Han asumido que las medidas de horarios y los toques de queda eran absolutamente necesarias para la superación de la pandemia. Lo decían los Expertos. Han confiado plenamente en cosas como:
- Que este virus contagia más a unas horas que a otras, en unos lugares que en otros.
- Que en un tren atestado no había peligro, pero que en un bar medio lleno sí.
- Que en las barras se contagiaba uno, pero que en las terrazas no.
- Que al comer o beber el virus no contagia.
- Que el virus puede viajar por el aire muchos metros e incluso kilómetros.
- Que si la economía tiene que hundirse, que se hunda, si salvamos vidas potencialmente.
La idea central es que reducir el riesgo al mínimo es más importante que cualquier otra cosa. La seguridad (que está ligada a la emoción miedo) es la reina absoluta y, por lo visto, va a seguir siéndolo.
Es relativamente fácil inflar el miedo en las personas. Es un emoción muy básica, presente de forma muy preponderante en la mayoría de la gente. Lo malo es que, por exceso, se convierte en un gran paralizador. Desactiva a la población. La anula. Los convierte en seres pasivos, obedientes y rígidos. Una delicia para las autoridades.

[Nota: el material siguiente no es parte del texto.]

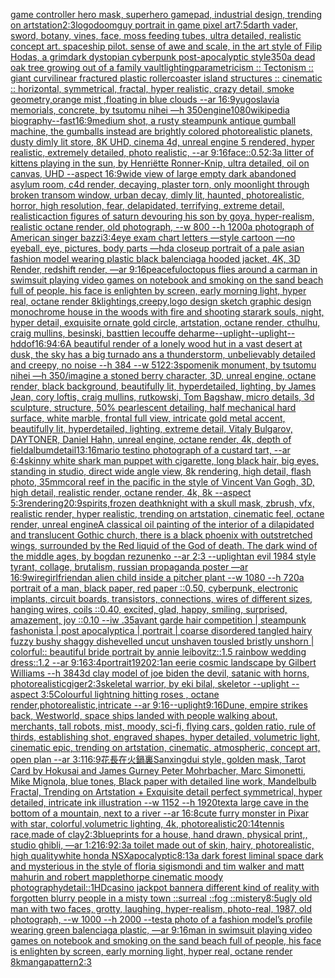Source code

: [game controller hero mask, superhero gamepad, industrial design, trending on artstation](https://www.ebank.nz/aiartgenerator?category=game%2520controller%2520hero%2520mask%2C%2520superhero%2520gamepad%2C%2520industrial%2520design%2C%2520trending%2520on%2520artstation)[2:3](https://www.ebank.nz/aiartgenerator?category=2%3A3)[logo](https://www.ebank.nz/aiartgenerator?category=logo)[doomguy portrait in game pixel art](https://www.ebank.nz/aiartgenerator?category=doomguy%2520portrait%2520in%2520game%2520pixel%2520art)[7:5](https://www.ebank.nz/aiartgenerator?category=7%3A5)[darth vader, sword, botany, vines, face, moss feeding tubes, ultra detailed, realistic concept art. spaceship pilot. sense of awe and scale, in the art style of Filip Hodas, a grimdark dystopian cyberpunk post-apocalyptic style](https://www.ebank.nz/aiartgenerator?category=darth%2520vader%2C%2520sword%2C%2520botany%2C%2520vines%2C%2520face%2C%2520moss%2520feeding%2520tubes%2C%2520ultra%2520detailed%2C%2520realistic%2520concept%2520art.%2520spaceship%2520pilot.%2520sense%2520of%2520awe%2520and%2520scale%2C%2520in%2520the%2520art%2520style%2520of%2520Filip%2520Hodas%2C%2520a%2520grimdark%2520dystopian%2520cyberpunk%2520post-apocalyptic%2520style)[350](https://www.ebank.nz/aiartgenerator?category=350)[a dead oak tree growing out of a family vault](https://www.ebank.nz/aiartgenerator?category=a%2520dead%2520oak%2520tree%2520growing%2520out%2520of%2520a%2520family%2520vault)[lighting](https://www.ebank.nz/aiartgenerator?category=lighting)[parametricism :: Tectonism :: giant curvilinear fractured plastic rollercoaster island structures :: cinematic :: horizontal, symmetrical, fractal, hyper realistic, crazy detail, smoke geometry,orange mist ,floating in blue clouds --ar 16:9](https://www.ebank.nz/aiartgenerator?category=parametricism%2520%3A%3A%2520Tectonism%2520%3A%3A%2520giant%2520curvilinear%2520fractured%2520plastic%2520rollercoaster%2520island%2520structures%2520%3A%3A%2520cinematic%2520%3A%3A%2520horizontal%2C%2520symmetrical%2C%2520fractal%2C%2520hyper%2520realistic%2C%2520crazy%2520detail%2C%2520smoke%2520geometry%2Corange%2520mist%2520%2Cfloating%2520in%2520blue%2520clouds%2520--ar%252016%3A9)[yugoslavia memorials, concrete,  by tsutomu nihei —h 350](https://www.ebank.nz/aiartgenerator?category=yugoslavia%2520memorials%2C%2520concrete%2C%2520%2520by%2520tsutomu%2520nihei%2520%E2%80%94h%2520350)[engine](https://www.ebank.nz/aiartgenerator?category=engine)[1080](https://www.ebank.nz/aiartgenerator?category=1080)[wikipedia biography](https://www.ebank.nz/aiartgenerator?category=wikipedia%2520biography)[--fast](https://www.ebank.nz/aiartgenerator?category=--fast)[16:9](https://www.ebank.nz/aiartgenerator?category=16%3A9)[medium shot, a rusty steampunk antique gumball machine, the gumballs instead are brightly colored photorealistic planets, dusty dimly lit store, 8K UHD, cinema 4d, unreal engine 5 rendered, hyper realistic, extremely detailed,  photo realistic,  --ar 9:16](https://www.ebank.nz/aiartgenerator?category=medium%2520shot%2C%2520a%2520rusty%2520steampunk%2520antique%2520gumball%2520machine%2C%2520the%2520gumballs%2520instead%2520are%2520brightly%2520colored%2520photorealistic%2520planets%2C%2520dusty%2520dimly%2520lit%2520store%2C%25208K%2520UHD%2C%2520cinema%25204d%2C%2520unreal%2520engine%25205%2520rendered%2C%2520hyper%2520realistic%2C%2520extremely%2520detailed%2C%2520%2520photo%2520realistic%2C%2520%2520--ar%25209%3A16)[face::0.5](https://www.ebank.nz/aiartgenerator?category=face%3A%3A0.5)[2:3](https://www.ebank.nz/aiartgenerator?category=2%3A3)[a litter of kittens playing in the sun, by Henriëtte Ronner-Knip, ultra detailed, oil on canvas, UHD --aspect 16:9](https://www.ebank.nz/aiartgenerator?category=a%2520litter%2520of%2520kittens%2520playing%2520in%2520the%2520sun%2C%2520by%2520Henri%C3%ABtte%2520Ronner-Knip%2C%2520ultra%2520detailed%2C%2520oil%2520on%2520canvas%2C%2520UHD%2520--aspect%252016%3A9)[wide view of large empty dark abandoned asylum room, c4d render, decaying, plaster torn, only moonlight through broken transom window, urban decay, dimly lit,  haunted, photorealistic, horror, high resolution, fear, delapidated, terrifying, extreme detail, realistic](https://www.ebank.nz/aiartgenerator?category=wide%2520view%2520of%2520large%2520empty%2520dark%2520abandoned%2520asylum%2520room%2C%2520c4d%2520render%2C%2520decaying%2C%2520plaster%2520torn%2C%2520only%2520moonlight%2520through%2520broken%2520transom%2520window%2C%2520urban%2520decay%2C%2520dimly%2520lit%2C%2520%2520haunted%2C%2520photorealistic%2C%2520horror%2C%2520high%2520resolution%2C%2520fear%2C%2520delapidated%2C%2520terrifying%2C%2520extreme%2520detail%2C%2520realistic)[action figures of saturn devouring his son by goya, hyper-realism, realistic octane render, old photograph, --w 800 --h 1200](https://www.ebank.nz/aiartgenerator?category=action%2520figures%2520of%2520saturn%2520devouring%2520his%2520son%2520by%2520goya%2C%2520hyper-realism%2C%2520realistic%2520octane%2520render%2C%2520old%2520photograph%2C%2520--w%2520800%2520--h%25201200)[a photograph of American singer bazzi](https://www.ebank.nz/aiartgenerator?category=a%2520photograph%2520of%2520American%2520singer%2520bazzi)[3:4](https://www.ebank.nz/aiartgenerator?category=3%3A4)[eye exam chart letters —style cartoon —no eyeball, eye, pictures, body parts —hd](https://www.ebank.nz/aiartgenerator?category=eye%2520exam%2520chart%2520letters%2520%E2%80%94style%2520cartoon%2520%E2%80%94no%2520eyeball%2C%2520eye%2C%2520pictures%2C%2520body%2520parts%2520%E2%80%94hd)[a closeup portrait of a pale asian fashion model wearing plastic black balenciaga hooded jacket, 4K, 3D Render, redshift render, —ar 9:16](https://www.ebank.nz/aiartgenerator?category=a%2520closeup%2520portrait%2520of%2520a%2520pale%2520asian%2520fashion%2520model%2520wearing%2520plastic%2520black%2520balenciaga%2520hooded%2520jacket%2C%25204K%2C%25203D%2520Render%2C%2520redshift%2520render%2C%2520%E2%80%94ar%25209%3A16)[peaceful](https://www.ebank.nz/aiartgenerator?category=peaceful)[octopus flies around a car](https://www.ebank.nz/aiartgenerator?category=octopus%2520flies%2520around%2520a%2520car)[man in swimsuit playing video games on notebook and smoking on the sand beach full of people, his face is enlighten by screen, early morning light,  hyper real, octane render 8k](https://www.ebank.nz/aiartgenerator?category=man%2520in%2520swimsuit%2520playing%2520video%2520games%2520on%2520notebook%2520and%2520smoking%2520on%2520the%2520sand%2520beach%2520full%2520of%2520people%2C%2520his%2520face%2520is%2520enlighten%2520by%2520screen%2C%2520early%2520morning%2520light%2C%2520%2520hyper%2520real%2C%2520octane%2520render%25208k)[lightings,creepy,](https://www.ebank.nz/aiartgenerator?category=lightings%2Ccreepy%2C)[logo design sketch graphic design monochrome house in the woods with fire and shooting star](https://www.ebank.nz/aiartgenerator?category=logo%2520design%2520sketch%2520graphic%2520design%2520monochrome%2520house%2520in%2520the%2520woods%2520with%2520fire%2520and%2520shooting%2520star)[ark souls, night, hyper detail, exquisite ornate gold circle, artstation, octane render, cthulhu, craig mullins, besinski, basttien lecouffe deharme](https://www.ebank.nz/aiartgenerator?category=ark%2520souls%2C%2520night%2C%2520hyper%2520detail%2C%2520exquisite%2520ornate%2520gold%2520circle%2C%2520artstation%2C%2520octane%2520render%2C%2520cthulhu%2C%2520craig%2520mullins%2C%2520besinski%2C%2520basttien%2520lecouffe%2520deharme)[--uplight](https://www.ebank.nz/aiartgenerator?category=--uplight)[--uplight](https://www.ebank.nz/aiartgenerator?category=--uplight)[--hd](https://www.ebank.nz/aiartgenerator?category=--hd)[dof](https://www.ebank.nz/aiartgenerator?category=dof)[16:9](https://www.ebank.nz/aiartgenerator?category=16%3A9)[4:6](https://www.ebank.nz/aiartgenerator?category=4%3A6)[A beautiful render of a lonely wood hut in a vast desert at dusk, the sky has a big turnado ans a thunderstorm, unbelievably detailed and creepy, no noise --h 384 --w 512](https://www.ebank.nz/aiartgenerator?category=A%2520beautiful%2520render%2520of%2520a%2520lonely%2520wood%2520hut%2520in%2520a%2520vast%2520desert%2520at%2520dusk%2C%2520the%2520sky%2520has%2520a%2520big%2520turnado%2520ans%2520a%2520thunderstorm%2C%2520unbelievably%2520detailed%2520and%2520creepy%2C%2520no%2520noise%2520--h%2520384%2520--w%2520512)[2:3](https://www.ebank.nz/aiartgenerator?category=2%3A3)[spomenik monument, by tsutomu nihei —h 350](https://www.ebank.nz/aiartgenerator?category=spomenik%2520monument%2C%2520by%2520tsutomu%2520nihei%2520%E2%80%94h%2520350)[/imagine a stoned berry character, 3D, unreal engine, octane render,  black background, beautifully lit, hyperdetailed, lighting, by James Jean, cory loftis, craig mullins, rutkowski, Tom Bagshaw, micro details, 3d sculpture, structure, 50% pearlescent detailing, half mechanical hard surface, white marble, frontal full view, intricate gold metal accent, beautifully lit, hyperdetailed, lighting, extreme detail, Vitaly Bulgarov, DAYTONER, Daniel Hahn, unreal engine, octane render, 4k, depth of field](https://www.ebank.nz/aiartgenerator?category=/imagine%2520a%2520stoned%2520berry%2520character%2C%25203D%2C%2520unreal%2520engine%2C%2520octane%2520render%2C%2520%2520black%2520background%2C%2520beautifully%2520lit%2C%2520hyperdetailed%2C%2520lighting%2C%2520by%2520James%2520Jean%2C%2520cory%2520loftis%2C%2520craig%2520mullins%2C%2520rutkowski%2C%2520Tom%2520Bagshaw%2C%2520micro%2520details%2C%25203d%2520sculpture%2C%2520structure%2C%252050%25%2520pearlescent%2520detailing%2C%2520half%2520mechanical%2520hard%2520surface%2C%2520white%2520marble%2C%2520frontal%2520full%2520view%2C%2520intricate%2520gold%2520metal%2520accent%2C%2520beautifully%2520lit%2C%2520hyperdetailed%2C%2520lighting%2C%2520extreme%2520detail%2C%2520Vitaly%2520Bulgarov%2C%2520DAYTONER%2C%2520Daniel%2520Hahn%2C%2520unreal%2520engine%2C%2520octane%2520render%2C%25204k%2C%2520depth%2520of%2520field)[album](https://www.ebank.nz/aiartgenerator?category=album)[detail](https://www.ebank.nz/aiartgenerator?category=detail)[13:16](https://www.ebank.nz/aiartgenerator?category=13%3A16)[mario testino photograph of a custard tart, --ar 6:4](https://www.ebank.nz/aiartgenerator?category=mario%2520testino%2520photograph%2520of%2520a%2520custard%2520tart%2C%2520--ar%25206%3A4)[skinny white shark man puppet with cigarette, long black hair, big eyes, standing in studio, direct wide angle view, 8k rendering, high detail, flash photo, 35mm](https://www.ebank.nz/aiartgenerator?category=skinny%2520white%2520shark%2520man%2520puppet%2520with%2520cigarette%2C%2520long%2520black%2520hair%2C%2520big%2520eyes%2C%2520standing%2520in%2520studio%2C%2520direct%2520wide%2520angle%2520view%2C%25208k%2520rendering%2C%2520high%2520detail%2C%2520flash%2520photo%2C%252035mm)[coral reef in the pacific in the style of Vincent Van Gogh, 3D, high detail, realistic render, octane render, 4k, 8k --aspect 5:3](https://www.ebank.nz/aiartgenerator?category=coral%2520reef%2520in%2520the%2520pacific%2520in%2520the%2520style%2520of%2520Vincent%2520Van%2520Gogh%2C%25203D%2C%2520high%2520detail%2C%2520realistic%2520render%2C%2520octane%2520render%2C%25204k%2C%25208k%2520--aspect%25205%3A3)[rendering](https://www.ebank.nz/aiartgenerator?category=rendering)[20:9](https://www.ebank.nz/aiartgenerator?category=20%3A9)[spirits,](https://www.ebank.nz/aiartgenerator?category=spirits%2C)[frozen deathknight with a skull mask, zbrush, vfx, realistic render, hyper realistic, trending on artstation, cinematic feel, octane render, unreal engine](https://www.ebank.nz/aiartgenerator?category=frozen%2520deathknight%2520with%2520a%2520skull%2520mask%2C%2520zbrush%2C%2520vfx%2C%2520realistic%2520render%2C%2520hyper%2520realistic%2C%2520trending%2520on%2520artstation%2C%2520cinematic%2520feel%2C%2520octane%2520render%2C%2520unreal%2520engine)[A classical oil painting of  the interior of a dilapidated and translucent Gothic church, there is a black phoenix with outstretched wings, surrounded by the Red liquid of the God of death. The dark wind of the middle ages, by bogdan rezunenko --ar 2:3 --uplight](https://www.ebank.nz/aiartgenerator?category=A%2520classical%2520oil%2520painting%2520of%2520%2520the%2520interior%2520of%2520a%2520dilapidated%2520and%2520translucent%2520Gothic%2520church%2C%2520there%2520is%2520a%2520black%2520phoenix%2520with%2520outstretched%2520wings%2C%2520surrounded%2520by%2520the%2520Red%2520liquid%2520of%2520the%2520God%2520of%2520death.%2520The%2520dark%2520wind%2520of%2520the%2520middle%2520ages%2C%2520by%2520bogdan%2520rezunenko%2520--ar%25202%3A3%2520--uplight)[an evil 1984 style tyrant, collage, brutalism, russian propaganda poster —ar 16:9](https://www.ebank.nz/aiartgenerator?category=an%2520evil%25201984%2520style%2520tyrant%2C%2520collage%2C%2520brutalism%2C%2520russian%2520propaganda%2520poster%2520%E2%80%94ar%252016%3A9)[wire](https://www.ebank.nz/aiartgenerator?category=wire)[girlfriend](https://www.ebank.nz/aiartgenerator?category=girlfriend)[an alien child inside a pitcher plant --w 1080 --h 720](https://www.ebank.nz/aiartgenerator?category=an%2520alien%2520child%2520inside%2520a%2520pitcher%2520plant%2520--w%25201080%2520--h%2520720)[a portrait of a man, black paper, red paper ::0.50, cyberpunk, electronic implants, circuit boards, transistors, connections, wires of different sizes, hanging wires, coils ::0.40, excited, glad, happy, smiling, surprised, amazement, joy ::0.10 --iw .35](https://www.ebank.nz/aiartgenerator?category=a%2520portrait%2520of%2520a%2520man%2C%2520black%2520paper%2C%2520red%2520paper%2520%3A%3A0.50%2C%2520cyberpunk%2C%2520electronic%2520implants%2C%2520circuit%2520boards%2C%2520transistors%2C%2520connections%2C%2520wires%2520of%2520different%2520sizes%2C%2520hanging%2520wires%2C%2520coils%2520%3A%3A0.40%2C%2520excited%2C%2520glad%2C%2520happy%2C%2520smiling%2C%2520surprised%2C%2520amazement%2C%2520joy%2520%3A%3A0.10%2520--iw%2520.35)[avant garde hair competition | steampunk fashonista | post apocalyptica | portrait | coarse disordered tangled hairy fuzzy bushy shaggy dishevelled uncut unshaven tousled bristly unshorn | colorful:: beautiful bride portrait by annie leibovitz::1.5 rainbow wedding dress::1.2 --ar 9:16](https://www.ebank.nz/aiartgenerator?category=avant%2520garde%2520hair%2520competition%2520%7C%2520steampunk%2520fashonista%2520%7C%2520post%2520apocalyptica%2520%7C%2520portrait%2520%7C%2520coarse%2520disordered%2520tangled%2520hairy%2520fuzzy%2520bushy%2520shaggy%2520dishevelled%2520uncut%2520unshaven%2520tousled%2520bristly%2520unshorn%2520%7C%2520colorful%3A%3A%2520beautiful%2520bride%2520portrait%2520by%2520annie%2520leibovitz%3A%3A1.5%2520rainbow%2520wedding%2520dress%3A%3A1.2%2520--ar%25209%3A16)[3:4](https://www.ebank.nz/aiartgenerator?category=3%3A4)[portrait](https://www.ebank.nz/aiartgenerator?category=portrait)[1920](https://www.ebank.nz/aiartgenerator?category=1920)[2:1](https://www.ebank.nz/aiartgenerator?category=2%3A1)[an eerie cosmic landscape by Gilbert Williams --h 384](https://www.ebank.nz/aiartgenerator?category=an%2520eerie%2520cosmic%2520landscape%2520by%2520Gilbert%2520Williams%2520--h%2520384)[3d clay model of joe biden the devil, satanic with horns, photorealistic](https://www.ebank.nz/aiartgenerator?category=3d%2520clay%2520model%2520of%2520joe%2520biden%2520the%2520devil%2C%2520satanic%2520with%2520horns%2C%2520photorealistic)[giger](https://www.ebank.nz/aiartgenerator?category=giger)[2:3](https://www.ebank.nz/aiartgenerator?category=2%3A3)[skeletal warrior, by eki bilal, skeletor --uplight --aspect 3:5](https://www.ebank.nz/aiartgenerator?category=skeletal%2520warrior%2C%2520by%2520eki%2520bilal%2C%2520skeletor%2520--uplight%2520--aspect%25203%3A5)[Colourful lightning hitting roses , octane render,photorealistic,intricate --ar 9:16](https://www.ebank.nz/aiartgenerator?category=Colourful%2520lightning%2520hitting%2520roses%2520%2C%2520octane%2520render%2Cphotorealistic%2Cintricate%2520--ar%25209%3A16)[--uplight](https://www.ebank.nz/aiartgenerator?category=--uplight)[9:16](https://www.ebank.nz/aiartgenerator?category=9%3A16)[Dune, empire strikes back, Westworld, space ships landed with people walking about, merchants, tall robots, mist, moody, sci-fi, flying cars, golden ratio, rule of thirds, establishing shot, engraved shapes, hyper detailed, volumetric light, cinematic epic, trending on artstation, cinematic, atmospheric, concept art, open plan --ar 3:1](https://www.ebank.nz/aiartgenerator?category=Dune%2C%2520empire%2520strikes%2520back%2C%2520Westworld%2C%2520space%2520ships%2520landed%2520with%2520people%2520walking%2520about%2C%2520merchants%2C%2520tall%2520robots%2C%2520mist%2C%2520moody%2C%2520sci-fi%2C%2520flying%2520cars%2C%2520golden%2520ratio%2C%2520rule%2520of%2520thirds%2C%2520establishing%2520shot%2C%2520engraved%2520shapes%2C%2520hyper%2520detailed%2C%2520volumetric%2520light%2C%2520cinematic%2520epic%2C%2520trending%2520on%2520artstation%2C%2520cinematic%2C%2520atmospheric%2C%2520concept%2520art%2C%2520open%2520plan%2520--ar%25203%3A1)[16:9](https://www.ebank.nz/aiartgenerator?category=16%3A9)[花長在火鍋裏](https://www.ebank.nz/aiartgenerator?category=%E8%8A%B1%E9%95%B7%E5%9C%A8%E7%81%AB%E9%8D%8B%E8%A3%8F)[Sanxingdui style, golden mask, Tarot Card by Hokusai and James Gurney Peter Mohrbacher, Marc Simonetti, Mike Mignola, blue tones, Black paper with detailed line work, Mandelbulb Fractal, Trending on Artstation + Exquisite detail perfect symmetrical, hyper detailed, intricate ink illustration  --w 1152  --h 1920](https://www.ebank.nz/aiartgenerator?category=Sanxingdui%2520style%2C%2520golden%2520mask%2C%2520Tarot%2520Card%2520by%2520Hokusai%2520and%2520James%2520Gurney%2520Peter%2520Mohrbacher%2C%2520Marc%2520Simonetti%2C%2520Mike%2520Mignola%2C%2520blue%2520tones%2C%2520Black%2520paper%2520with%2520detailed%2520line%2520work%2C%2520Mandelbulb%2520Fractal%2C%2520Trending%2520on%2520Artstation%2520%2B%2520Exquisite%2520detail%2520perfect%2520symmetrical%2C%2520hyper%2520detailed%2C%2520intricate%2520ink%2520illustration%2520%2520--w%25201152%2520%2520--h%25201920)[text](https://www.ebank.nz/aiartgenerator?category=text)[a large cave in the bottom of a mountain, next to a river --ar 16:8](https://www.ebank.nz/aiartgenerator?category=a%2520large%2520cave%2520in%2520the%2520bottom%2520of%2520a%2520mountain%2C%2520next%2520to%2520a%2520river%2520--ar%252016%3A8)[cute furry monster in Pixar with star, colorful,volumetric lighting, 4k, photorealistic](https://www.ebank.nz/aiartgenerator?category=cute%2520furry%2520monster%2520in%2520Pixar%2520with%2520star%2C%2520colorful%2Cvolumetric%2520lighting%2C%25204k%2C%2520photorealistic)[20:14](https://www.ebank.nz/aiartgenerator?category=20%3A14)[tennis race,made of clay](https://www.ebank.nz/aiartgenerator?category=tennis%2520race%2Cmade%2520of%2520clay)[2:3](https://www.ebank.nz/aiartgenerator?category=2%3A3)[blueprints for a house, hand drawn, physical print,, studio ghibli,   —ar 1:2](https://www.ebank.nz/aiartgenerator?category=blueprints%2520for%2520a%2520house%2C%2520hand%2520drawn%2C%2520physical%2520print%2C%2C%2520studio%2520ghibli%2C%2520%2520%2520%E2%80%94ar%25201%3A2)[16:9](https://www.ebank.nz/aiartgenerator?category=16%3A9)[2:3](https://www.ebank.nz/aiartgenerator?category=2%3A3)[a toilet made out of skin, hairy, photorealistic, high quality](https://www.ebank.nz/aiartgenerator?category=a%2520toilet%2520made%2520out%2520of%2520skin%2C%2520hairy%2C%2520photorealistic%2C%2520high%2520quality)[white honda NSX](https://www.ebank.nz/aiartgenerator?category=white%2520honda%2520NSX)[apocalyptic](https://www.ebank.nz/aiartgenerator?category=apocalyptic)[8:13](https://www.ebank.nz/aiartgenerator?category=8%3A13)[a dark forest liminal space dark and mysterious in the style of floria sigismondi and tim walker and matt mahurin and robert mapplethorpe cinematic moody photography](https://www.ebank.nz/aiartgenerator?category=a%2520dark%2520forest%2520liminal%2520space%2520dark%2520and%2520mysterious%2520in%2520the%2520style%2520of%2520floria%2520sigismondi%2520and%2520tim%2520walker%2520and%2520matt%2520mahurin%2520and%2520robert%2520mapplethorpe%2520cinematic%2520moody%2520photography)[detail::1](https://www.ebank.nz/aiartgenerator?category=detail%3A%3A1)[HD](https://www.ebank.nz/aiartgenerator?category=HD)[casino jackpot banner](https://www.ebank.nz/aiartgenerator?category=casino%2520jackpot%2520banner)[a different kind of reality with forgotten blurry people in a misty town ::surreal ::fog ::mistery](https://www.ebank.nz/aiartgenerator?category=a%2520different%2520kind%2520of%2520reality%2520with%2520forgotten%2520blurry%2520people%2520in%2520a%2520misty%2520town%2520%3A%3Asurreal%2520%3A%3Afog%2520%3A%3Amistery)[8:5](https://www.ebank.nz/aiartgenerator?category=8%3A5)[ugly old man with two faces, grotty, laughing, hyper-realism, photo-real, 1987, old photograph, --w 1000 --h 2000 --test](https://www.ebank.nz/aiartgenerator?category=ugly%2520old%2520man%2520with%2520two%2520faces%2C%2520grotty%2C%2520laughing%2C%2520hyper-realism%2C%2520photo-real%2C%25201987%2C%2520old%2520photograph%2C%2520--w%25201000%2520--h%25202000%2520--test)[a photo of a fashion model’s profile wearing green balenciaga plastic, —ar 9:16](https://www.ebank.nz/aiartgenerator?category=a%2520photo%2520of%2520a%2520fashion%2520model%E2%80%99s%2520profile%2520wearing%2520green%2520balenciaga%2520plastic%2C%2520%E2%80%94ar%25209%3A16)[man in swimsuit playing video games on notebook and smoking on the sand beach full of people, his face is enlighten by screen, early morning light,  hyper real, octane render 8k](https://www.ebank.nz/aiartgenerator?category=man%2520in%2520swimsuit%2520playing%2520video%2520games%2520on%2520notebook%2520and%2520smoking%2520on%2520the%2520sand%2520beach%2520full%2520of%2520people%2C%2520his%2520face%2520is%2520enlighten%2520by%2520screen%2C%2520early%2520morning%2520light%2C%2520%2520hyper%2520real%2C%2520octane%2520render%25208k)[manga](https://www.ebank.nz/aiartgenerator?category=manga)[pattern](https://www.ebank.nz/aiartgenerator?category=pattern)[2:3](https://www.ebank.nz/aiartgenerator?category=2%3A3)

Así hemos llegado la situación actual.
Nos dicen que no sabemos calibrar las situaciones de riesgo sanitario. Ni cuándo es aconsejable ponerse una mascarilla. Dejamos que las autoridades decidan eso por nosotros. Es más. Les permitimos y apoyamos que sean ellos quienes lo impongan coercitivamente.
¿Las autoridades se detendrán aquí? ¿Aprovecharán este cheque en blanco de la ciudadanía para decidir sobre otras muchas cuestiones de la vida?
Cuando empiecen los abusos, y ya han empezado hace muchos meses, ya será demasiado tarde.
Pero por lo menos no gobiernan los fachas.